Creamy Green Pea Mockamole – Low fat and cheap guacamole without avocados

By on September 15, 2017


Has anyone else noticed how expensive avocados are lately? I don’t know if it has anything to do with the current American political scene or what, but they are the price of rubies, even at affordable Aldi, where I do most of my grocery shopping. I have not bought them lately because they are too extravagant for my budget, but I know some people avoid them for different reasons, perhaps because they have a good amount of fat (even if it is “good” fat) or simply because they don’t like avocados.

This is a basic recipe for mock guacamole, or creamy green pea salsa, that you can jazz up to your liking with cumin, chili powder, peppers, hot sauce, herbs, tomatoes, or garlic. It is made in the blender and comes together in a few minutes.

It’s great on chips or on Beanadillas. Use it just like regular guacamole. For thicker sauce, use less plant milk and be prepared to scrape the sides of the blender or food processor a couple of times.

Also, since it’s made out of green peas, it doesn’t turn brown!  You can store it or freeze it and it will still retain its happy, bright green color.
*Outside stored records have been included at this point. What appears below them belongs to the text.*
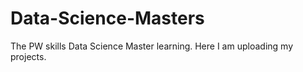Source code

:# Data-Science-Masters
The PW skills Data Science Master learning. Here I am uploading my projects.
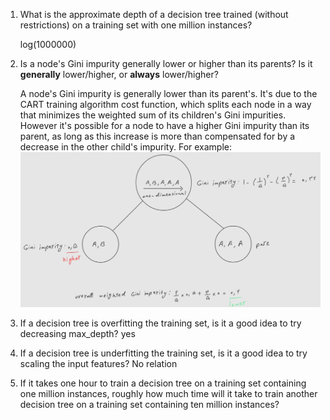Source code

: 1. What is the approximate depth of a decision tree trained (without restrictions) on a training set with one million instances?
   
   log(1000000)
2. Is a node's Gini impurity generally lower or higher than its parents? Is it **generally** lower/higher, or **always** lower/higher?

   A node's Gini impurity is generally lower than its parent's. It's due to the CART training algorithm cost function, which splits each node in a way that minimizes the weighted sum of its children's Gini impurities. However it's possible for a node to have a higher Gini impurity than its parent, as long as this increase is more than compensated for by a decrease in the other child's impurity. For example:
   ![images/gini-impurity.png](../images/gini-impurity.jpg)

3. If a decision tree is overfitting the training set, is it a good idea to try decreasing max_depth? yes
4. If a decision tree is underfitting the training set, is it a good idea to try scaling the input features? No relation
5. If it takes one hour to train a decision tree on a training set containing one million instances, roughly how much time will it take to train another decision tree on a training set containing ten million instances?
1 and 3/4 cup frozen green peas, thawed – they will compress to 1.5 cups once thawed
1 teaspoon apple cider vinegar
1 tablespoon lemon juice
1 teaspoon olive oil (optional)
1/4 cup unflavored plant milk such as soy or almond
2 tablespoons roughly chopped onion
Salt to taste – I used 3/4 teaspoon of sea salt


Thaw green peas and strain off water if necessary.  I thawed mine in the microwave for 1.5 minutes on high.  Chop onion, set aside.  Combine peas, apple cider vinegar, lemon juice, olive oil (optional, it’s added only to enhance the creaminess), salt, and the plant milk in a food processor or blender.  Blend or food process until the mixture becomes chunky and a little creamy because of the soy milk, about 30 seconds to one minute.  You might have to scrape down the sides of the blender/food processor with a spatula once or twice during processing, like I did.  Put the roughly chopped onions in the blender.  Taste and add more salt if needed.  Now would also be a good time to add hot sauce, spices, herbs, chopped peppers, or anything else you’ve got to make your salsa more exciting.  Pulse the blender a few more times to distribute the onions and your added seasonings.  Spoon it out of the blender — I use a rubber spatula to scrape down the sides and top.   Serve at room temperature or chill depending on how you like it.

Makes about 1 and 3/4 cup of mockamole.  Consume or freeze within a week of making it.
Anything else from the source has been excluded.